Il lockdown ha bloccato anche la filiera del riciclo, dalle cartiere ai pannellifici che recuperano il legno, alle fonderie per i rottami metallici. Ciò ha comportato la necessità di aumentare fino al 50% per il tempo dell’emergenza (in realtà il periodo è indefinito) la capacità di stoccaggio degli impianti dove viene raccolto il materiale da riciclare in attesa di raggiungere i luoghi in cui viene lavorato. Ma ora si prospetta una questione ancora più grave: il crollo del prezzo del petrolio ha comportato un calo dei prezzi delle materie prime e, quindi, diventa meno conveniente riciclare. Se produrre plastica o carta vergine è più vantaggioso, come si fa a dare una seconda vita a oltre 10 milioni di tonnellate di rifiuti urbani prodotti dalla differenziata ogni anno? Occorrerebbe un intervento legislativo per fissare l’obbligo di livelli minimi di utilizzo di materiale riciclato dov’è possibile. Per esempio i sacchetti per i rifiuti, per i quali oggi non è previsto nessun quantitativo minimo sul tipo di plastica con cui possono essere prodotti; oppure consentire l’incremento dell’utilizzo di plastica riciclata per le bottiglie d’acqua (oggi il limite è del 50%). Anche le agevolazioni fiscali potrebbero incentivare i produttori ad utilizzare quote crescenti di materiale riciclato. Proprio per favorire il riciclo delle plastiche miste e ridurre l’impatto ambientale degli imballaggi, la legge di Bilancio 2019 prevede la concessione di un credito d’imposta del 36% per le spese documentate di prodotti realizzati con materiali provenienti dalla raccolta differenziata degli imballaggi in plastica, biodegradabili e compostabili. Peccato che l’importo massimo annuale per ciascun beneficiario sia fissato a 20 mila euro e che il limite massimo complessivo sia stato quantificato di un milione di euro annui per il 2020 e 2021.

Il traffico dei rifiuti e i roghi

Come confermato anche dall’arresto degli ultimi giorni del re delle discariche siciliane Nino Leonardi, il traffico illecito dei rifiuti non si ferma mai. Il rischio è che l’emergenza Covid-19 faccia deflagrare una situazione già compromessa.
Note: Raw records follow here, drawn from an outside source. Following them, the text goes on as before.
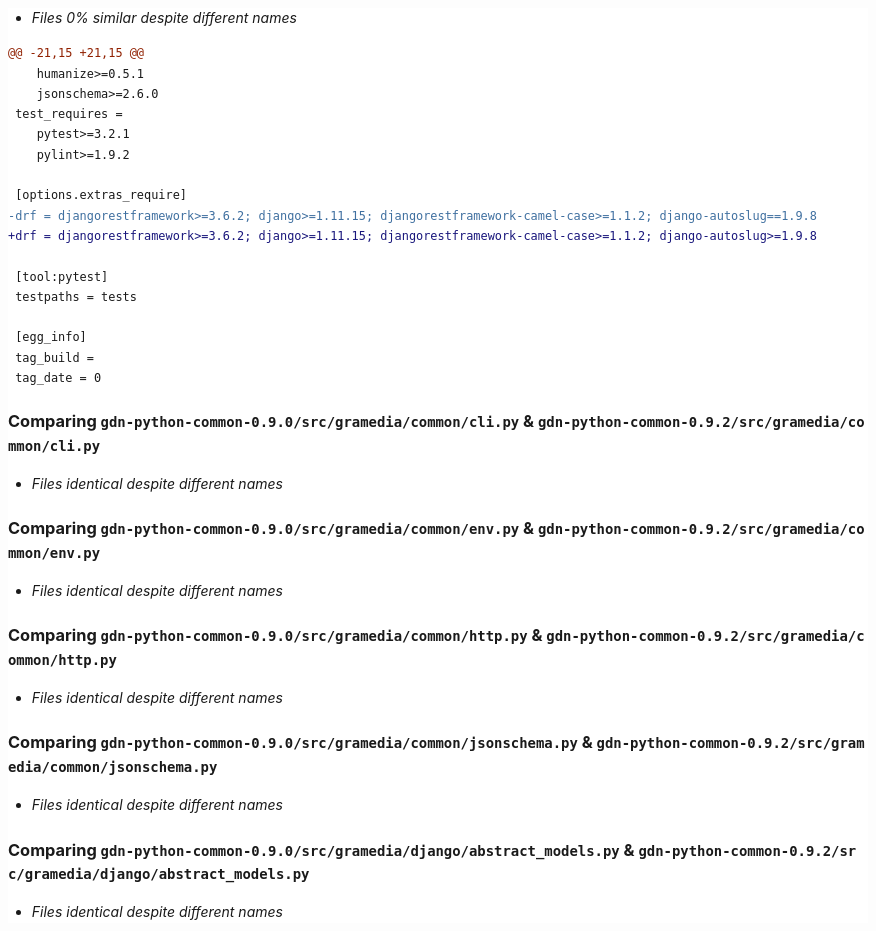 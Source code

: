  * *Files 0% similar despite different names*

```diff
@@ -21,15 +21,15 @@
 	humanize>=0.5.1
 	jsonschema>=2.6.0
 test_requires = 
 	pytest>=3.2.1
 	pylint>=1.9.2
 
 [options.extras_require]
-drf = djangorestframework>=3.6.2; django>=1.11.15; djangorestframework-camel-case>=1.1.2; django-autoslug==1.9.8
+drf = djangorestframework>=3.6.2; django>=1.11.15; djangorestframework-camel-case>=1.1.2; django-autoslug>=1.9.8
 
 [tool:pytest]
 testpaths = tests
 
 [egg_info]
 tag_build = 
 tag_date = 0
```

### Comparing `gdn-python-common-0.9.0/src/gramedia/common/cli.py` & `gdn-python-common-0.9.2/src/gramedia/common/cli.py`

 * *Files identical despite different names*

### Comparing `gdn-python-common-0.9.0/src/gramedia/common/env.py` & `gdn-python-common-0.9.2/src/gramedia/common/env.py`

 * *Files identical despite different names*

### Comparing `gdn-python-common-0.9.0/src/gramedia/common/http.py` & `gdn-python-common-0.9.2/src/gramedia/common/http.py`

 * *Files identical despite different names*

### Comparing `gdn-python-common-0.9.0/src/gramedia/common/jsonschema.py` & `gdn-python-common-0.9.2/src/gramedia/common/jsonschema.py`

 * *Files identical despite different names*

### Comparing `gdn-python-common-0.9.0/src/gramedia/django/abstract_models.py` & `gdn-python-common-0.9.2/src/gramedia/django/abstract_models.py`

 * *Files identical despite different names*
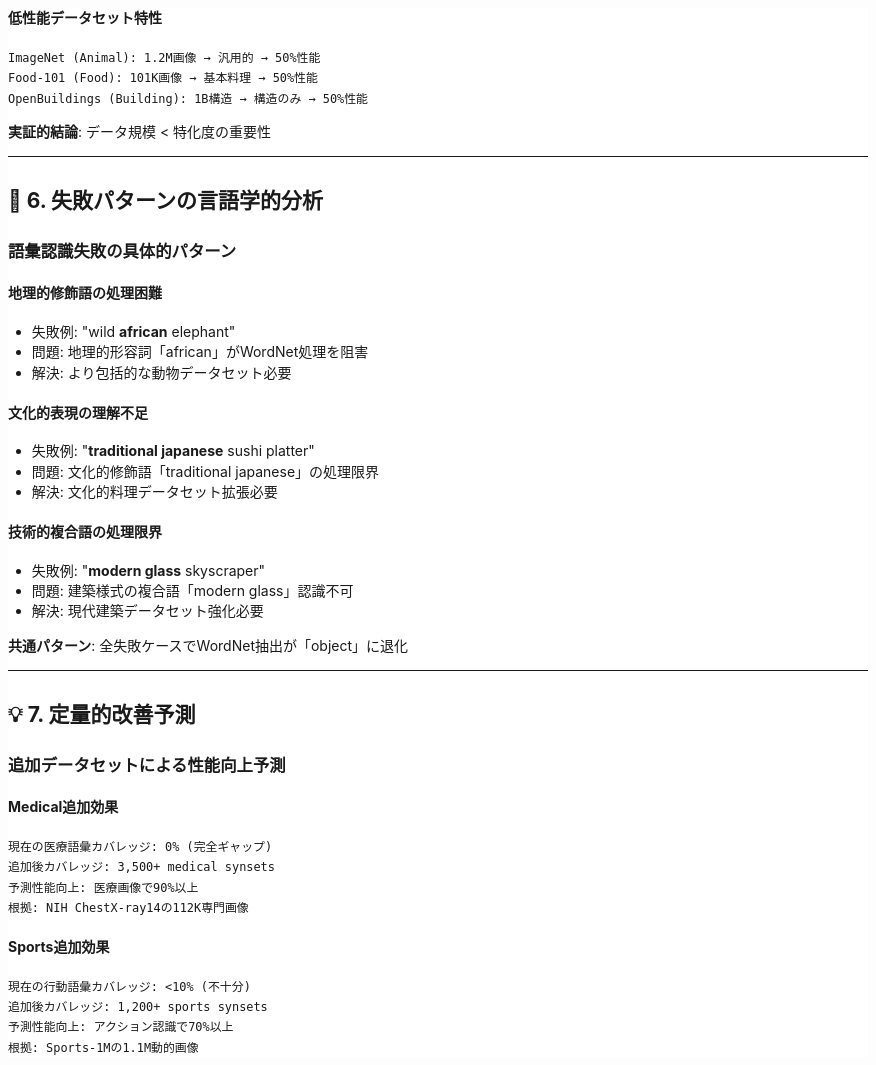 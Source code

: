 #### **低性能データセット特性**
```
ImageNet (Animal): 1.2M画像 → 汎用的 → 50%性能
Food-101 (Food): 101K画像 → 基本料理 → 50%性能
OpenBuildings (Building): 1B構造 → 構造のみ → 50%性能
```

**実証的結論**: データ規模 < 特化度の重要性

---

## 🔬 **6. 失敗パターンの言語学的分析**

### **語彙認識失敗の具体的パターン**

#### **地理的修飾語の処理困難**
- 失敗例: "wild **african** elephant"
- 問題: 地理的形容詞「african」がWordNet処理を阻害
- 解決: より包括的な動物データセット必要

#### **文化的表現の理解不足**
- 失敗例: "**traditional japanese** sushi platter"
- 問題: 文化的修飾語「traditional japanese」の処理限界
- 解決: 文化的料理データセット拡張必要

#### **技術的複合語の処理限界**
- 失敗例: "**modern glass** skyscraper"
- 問題: 建築様式の複合語「modern glass」認識不可
- 解決: 現代建築データセット強化必要

**共通パターン**: 全失敗ケースでWordNet抽出が「object」に退化

---

## 💡 **7. 定量的改善予測**

### **追加データセットによる性能向上予測**

#### **Medical追加効果**
```
現在の医療語彙カバレッジ: 0% (完全ギャップ)
追加後カバレッジ: 3,500+ medical synsets
予測性能向上: 医療画像で90%以上
根拠: NIH ChestX-ray14の112K専門画像
```

#### **Sports追加効果**
```
現在の行動語彙カバレッジ: <10% (不十分)
追加後カバレッジ: 1,200+ sports synsets
予測性能向上: アクション認識で70%以上
根拠: Sports-1Mの1.1M動的画像
```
La questione è stata di recente esaminata dalla commissione Ecomafie del Parlamento alla quale il procuratore aggiunto di Milano, Alessandra Dolci, sottolinea il «particolare interesse delle organizzazioni criminali, principalmente la ‘ndrangheta, nel settore del traffico di rifiuti anche di rifiuti Covid». «C’è una progettualità in divenire che stiamo già indagando» dice il magistrato.

Sarà difficile uscirne, però, se non si decide di costruire impianti adeguati, come i termovalorizzatori di nuova generazione e a bassissimo impatto ambientale. Al centro sud ne mancano quattro e in questo vuoto viaggiano i tir carichi di rifiuti e sguazza la criminalità specializzata. Intanto noi, nella quotidianità, possiamo fare qualcosa per proteggere noi stessi, gli altri, e l’ambiente: utilizzare mascherine e guanti di cotone lavabili. Almeno questo.